The barrier to entry for fragrance purchasing online is hard enough as it is: scent is the most personal of all beauty categories with in-person try-on often preferable, but it gets even harder if one factors in the scant brand awareness of a new entrant relying entirely on digital to build their business. It’s taken years, if not decades, for blockbusters (and even the Byredos and Creeds of the world) to become household names. Not to mention the enormous marketing budgets fragrance giants like Coty, Estée Lauder Cos. Inc. and L’Oréal have to work with when promoting new scents from their portfolios of brands.

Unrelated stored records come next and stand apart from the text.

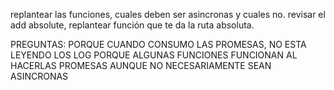 replantear las funciones, cuales deben ser asincronas y cuales no. 
revisar el add absolute, replantear función que te da la ruta absoluta.

PREGUNTAS:
PORQUE CUANDO CONSUMO LAS PROMESAS, NO ESTA LEYENDO LOS LOG
PORQUE ALGUNAS FUNCIONES FUNCIONAN AL HACERLAS PROMESAS AUNQUE NO NECESARIAMENTE SEAN ASINCRONAS 


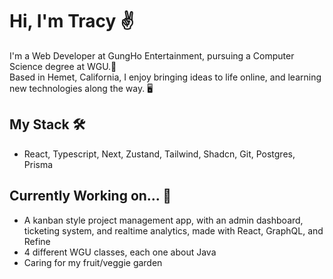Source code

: # Hi, I'm Tracy ✌️

I'm a Web Developer at GungHo Entertainment, pursuing a Computer Science degree at WGU.🦉 <br/>
Based in Hemet, California, I enjoy bringing ideas to life online, and learning new technologies along the way. 🖥️

## My Stack 🛠️
- React, Typescript, Next, Zustand, Tailwind, Shadcn, Git, Postgres, Prisma

## Currently Working on... 🚧
- A kanban style project management app, with an admin dashboard, ticketing system,
  and realtime analytics, made with React, GraphQL, and Refine
- 4 different WGU classes, each one about Java 
- Caring for my fruit/veggie garden
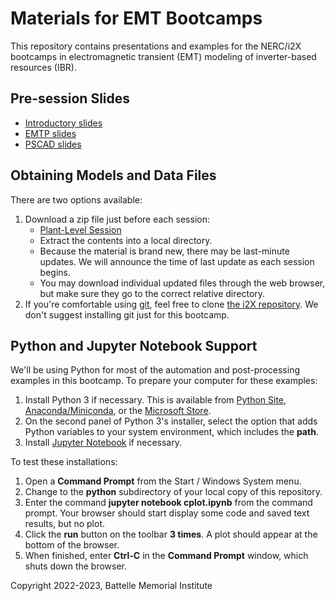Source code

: # Materials for EMT Bootcamps 

This repository contains presentations and examples for the NERC/i2X
bootcamps in electromagnetic transient (EMT) modeling of inverter-based
resources (IBR).

## Pre-session Slides

- [Introductory slides](EMT_Bootcamp_July_27.pdf)
- [EMTP slides](EMTP/EMTP_training_session_1.pdf)
- [PSCAD slides](PSCAD)

## Obtaining Models and Data Files

There are two options available:

1. Download a zip file just before each session:
   - [Plant-Level Session](Plant-Level.zip)
   - Extract the contents into a local directory.
   - Because the material is brand new, there may be last-minute updates. We will announce the time of last update as each session begins.
   - You may download individual updated files through the web browser, but make sure they go to the correct relative directory.
2. If you're comfortable using [git](https://git-scm.com/download/win), feel free to clone [the i2X repository](https://github.com/pnnl/i2x/tree/develop). We don't suggest installing git just for this bootcamp.

## Python and Jupyter Notebook Support

We'll be using Python for most of the automation and post-processing
examples in this bootcamp. To prepare your computer for these examples:

1. Install Python 3 if necessary. This is available from [Python Site](https://python.org), 
   [Anaconda/Miniconda](https://www.anaconda.com/), or the 
   [Microsoft Store](https://apps.microsoft.com/store/detail/python-310/9PJPW5LDXLZ5).
2. On the second panel of Python 3's installer, select the option that
   adds Python variables to your system environment, which includes the **path**.
3. Install [Jupyter Notebook](https://jupyter.org/install) if necessary.

To test these installations:

1. Open a **Command Prompt** from the Start / Windows System menu.
2. Change to the **python** subdirectory of your local copy of this repository.
3. Enter the command **jupyter notebook cplot.ipynb** from the command prompt. Your browser should start display some code and saved text results, but no plot.
4. Click the **run** button on the toolbar **3 times**.  A plot should appear at the bottom of the browser.
5. When finished, enter **Ctrl-C** in the **Command Prompt** window, which shuts down the browser.

Copyright 2022-2023, Battelle Memorial Institute

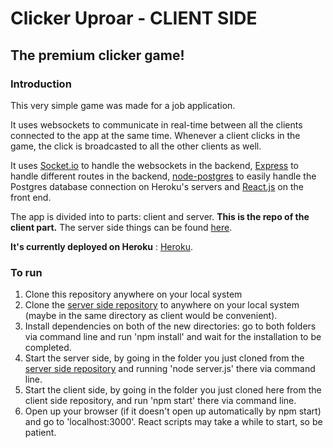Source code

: # Clicker Uproar - CLIENT SIDE

## The premium clicker game!

### Introduction

This very simple game was made for a job application.

It uses websockets to communicate in real-time between all the clients connected to the app at the same time. Whenever a client clicks in the game,
the click is broadcasted to all the other clients as well.

It uses [Socket.io](https://socket.io/) to handle the websockets in the backend, [Express](https://expressjs.com/) to handle different routes in the
backend, [node-postgres](https://www.npmjs.com/package/pg) to easily handle the Postgres database connection on Heroku's servers and [React.js](https://reactjs.org/) on the front end.

The app is divided into to parts: client and server. **This is the repo of the client part.** The server side things can be found [here](https://github.com/f4irline/clicker-uproar-server).

**It's currently deployed on Heroku** : [Heroku](https://clicker-uproar-thegame.herokuapp.com/).

### To run

1. Clone this repository anywhere on your local system
2. Clone the [server side repository](https://github.com/f4irline/clicker-uproar-server) to anywhere on your local system (maybe in the same directory as client would be convenient).
3. Install dependencies on both of the new directories: go to both folders via command line and run 'npm install' and wait for the installation to be completed.
4. Start the server side, by going in the folder you just cloned from the [server side repository](https://github.com/f4irline/clicker-uproar-server) and running 'node server.js' there via command line.
5. Start the client side, by going in the folder you just cloned here from the client side repository, and run 'npm start' there via command line.
6. Open up your browser (if it doesn't open up automatically by npm start) and go to 'localhost:3000'. React scripts may take a while to start, so be patient.
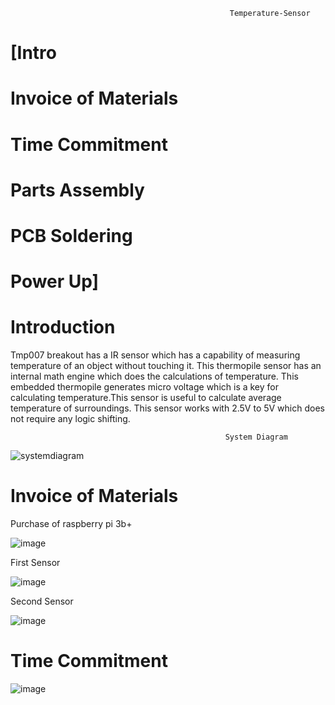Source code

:                                                      Temperature-Sensor
                                                      
                                                      
# [Intro
# Invoice of Materials
# Time Commitment
# Parts Assembly
# PCB Soldering
# Power Up]


# Introduction


Tmp007 breakout has a IR sensor which has a capability of measuring temperature of an object without touching it. This thermopile sensor has an internal math engine which does the calculations of temperature. This embedded thermopile generates micro voltage which is a key for calculating temperature.This sensor is useful to calculate average temperature of surroundings. This sensor works with 2.5V to 5V which does not require any logic shifting.

                                                    System Diagram

![systemdiagram](https://user-images.githubusercontent.com/42980862/49387349-a8897f00-f6ef-11e8-98d7-0a632340927b.PNG)


# Invoice of Materials

Purchase of raspberry pi 3b+

![image](https://user-images.githubusercontent.com/42980862/49388496-0fa83300-f6f2-11e8-95a2-be37b8899de8.png)


First Sensor


![image](https://user-images.githubusercontent.com/42980862/49388602-45e5b280-f6f2-11e8-828f-662df6308c8c.png)


Second Sensor


![image](https://user-images.githubusercontent.com/42980862/49388571-35cdd300-f6f2-11e8-9137-047c14d6517d.png)


# Time Commitment



![image](https://user-images.githubusercontent.com/42980862/49388670-74fc2400-f6f2-11e8-93a5-1b9dcac88cc5.png)
 




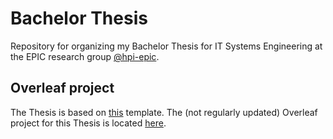 # Bachelor Thesis
Repository for organizing my Bachelor Thesis for IT Systems Engineering at the EPIC research group [@hpi-epic](https://github.com/hpi-epic).

## Overleaf project

The Thesis is based on [this](https://www.overleaf.com/latex/templates/hpi-bachelor-and-master-thesis-template/tfnkxhwbrzpy) template.
The (not regularly updated) Overleaf project for this Thesis is located [here](https://www.overleaf.com/project/6229dab24d612f52d0ff5324).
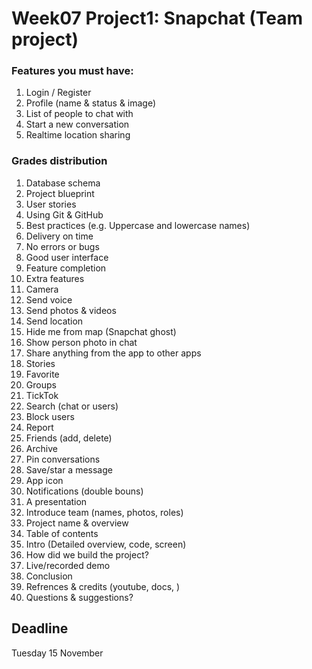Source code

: # Week07 Project1: Snapchat (Team project)

### Features you must have:
1. Login / Register
2. Profile (name & status & image)
3. List of people to chat with
4. Start a new conversation
6. Realtime location sharing

### Grades distribution
1. Database schema
2. Project blueprint
3. User stories
4. Using Git & GitHub
5. Best practices (e.g. Uppercase and lowercase names)
6. Delivery on time
7. No errors or bugs
8. Good user interface
9. Feature completion
10. Extra features
  1. Camera
  2. Send voice 
  3. Send photos & videos
  4. Send location
  5. Hide me from map (Snapchat ghost)
  6. Show person photo in chat
  7. Share anything from the app to other apps
  8. Stories
  9. Favorite
  10. Groups
  11. TickTok
  12. Search (chat or users)
  13. Block users
  14. Report
  15. Friends (add, delete)
  16. Archive
  17. Pin conversations
  18. Save/star a message
  19. App icon
  20. Notifications (double bouns)
11. A presentation
  1.  Introduce team (names, photos, roles)
  2.  Project name & overview
  3.  Table of contents
  4.  Intro (Detailed overview, code, screen)
  5.  How did we build the project?
  6.  Live/recorded demo
  7.  Conclusion
  8.  Refrences & credits (youtube, docs, )
  9.  Questions & suggestions?
 


## Deadline
Tuesday 15 November


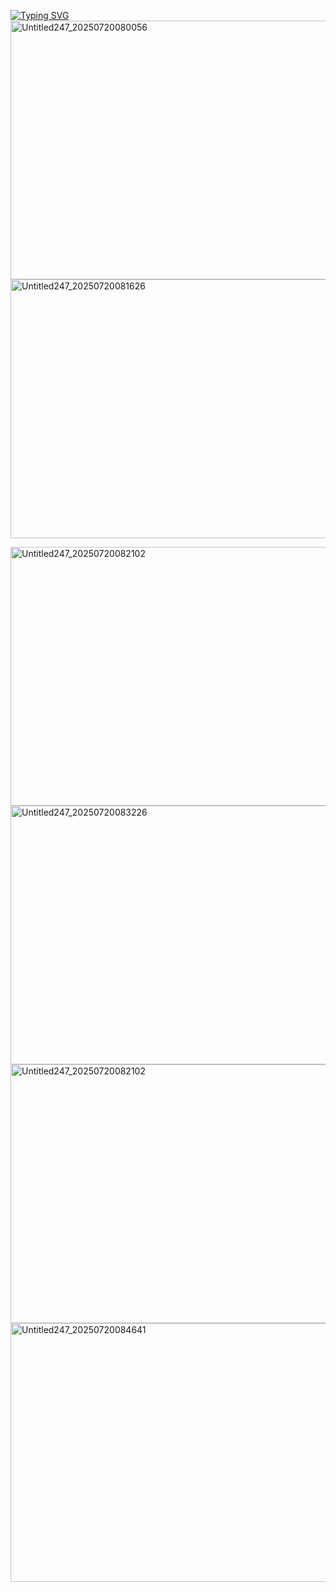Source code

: 
 [![Typing SVG](https://readme-typing-svg.demolab.com?font=Fira+Code&letterSpacing=&pause=1000&color=F5413F&vCenter=true&width=600&lines=%22%F0%9D%99%8F%F0%9D%99%9D%F0%9D%99%9A%F0%9D%99%A3+%F0%9D%99%9E%F0%9D%99%A3+%F0%9D%99%96+%F0%9D%99%9B%F0%9D%99%A4%F0%9D%99%A4%F0%9D%99%A9%F0%9D%99%A3%F0%9D%99%A4%F0%9D%99%A9%F0%9D%99%9A%2C+%F0%9D%99%9D%F0%9D%99%9A+%F0%9D%99%A2%F0%9D%99%9A%F0%9D%99%A3%F0%9D%99%A9%F0%9D%99%9E%F0%9D%99%A4%F0%9D%99%A3%F0%9D%99%9A%F0%9D%99%A8+%F0%9D%99%A9%F0%9D%99%9D%F0%9D%99%9A+%F0%9D%99%9A%F0%9D%99%AB%F0%9D%99%9E%F0%9D%99%A1+1%F0%9D%99%AD1%F0%9D%99%AD1%F0%9D%99%AD1.%22)](https://git.io/typing-svg)<img width="736" height="414" alt="Untitled247_20250720080056" src="https://github.com/user-attachments/assets/49734a33-4fab-46d3-b387-9b685bc92f4f" />
<img width="736" height="414" alt="Untitled247_20250720081626" src="https://github.com/user-attachments/assets/8d02a092-6cbf-41b0-a830-16056eb271ce" />



<img width="736" height="414" alt="Untitled247_20250720082102" src="https://github.com/user-attachments/assets/7fca6328-ab11-4980-ae0b-42999eb48a8f" />
<img width="736" height="414" alt="Untitled247_20250720083226" src="https://github.com/user-attachments/assets/e1d8ec69-ac2a-4ceb-aed2-81f5f6b90b93" 
<img width="736" height="414" alt="Untitled247_20250720084641" src="https://github.com/user-attachments/assets/dd86e104-65d4-4da1-96dc-b82a20d5bcf5" />
<img width="736" height="414" alt="Untitled247_20250720082102" src="https://github.com/user-attachments/assets/0b59bcee-1314-4f12-9e24-8e481dac7adb" />

<img width="736" height="414" alt="Untitled247_20250720084641" src="https://github.com/user-attachments/assets/c7abe414-e22a-4537-b9ef-d7e7ae394dae" />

Even smaller indie labels like Le Labo, By Kilian and Frédéric Malle can lean on the infrastructure of parent company Lauder to grow and acquire new customers.

But as far as these start-ups go, Korman maintained that he’s cracked the code to delivering an experiential fragrance destination online by way of elaborate storytelling on site and, most importantly, sampling kits. While the notion isn’t unique to direct to consumer players (or the space at all really, which remains reliant on robust in-store sampling programs and scent strips) he insisted that customers are responding. Phlur has sold almost 35,000 of the kits to date.

At the outset these cost $10 for two samples, Korman said, but after noticing customers were buying more than one set, the price was upped to $18 for three samples to make for a better selection process. The brand’s model works by deducting the sampling fee from any full-size, $88 fragrance the customer purchases.

“We saw almost better conversion from [the higher-priced] sample sets. People were more confident with being able to choose three [samples] and we saw the percentage of people who buy a sample set and then buy a full bottle go up significantly. We’re better at making choices when there are three options instead of two. It’s behavioral decision science,” Korman continued. “We are qualifying people more in terms of their true intent to buy a bottle. When it was just $10, people were saying, ‘Let me buy two samples for $10,’ and that would be it. Now that the price is higher it’s people who are really interested in ultimately finding a scent.”

At launch, the full bottle conversion rate was 15 percent. Today, that number is 25 percent.

Achim Daub, Symrise’s global president, scent and care, contended that there’s a desire from customers for innovation in the sector — whether it’s in natural, niche or artisanal fragrances or diversification of distribution channels, largely driven by e-commerce.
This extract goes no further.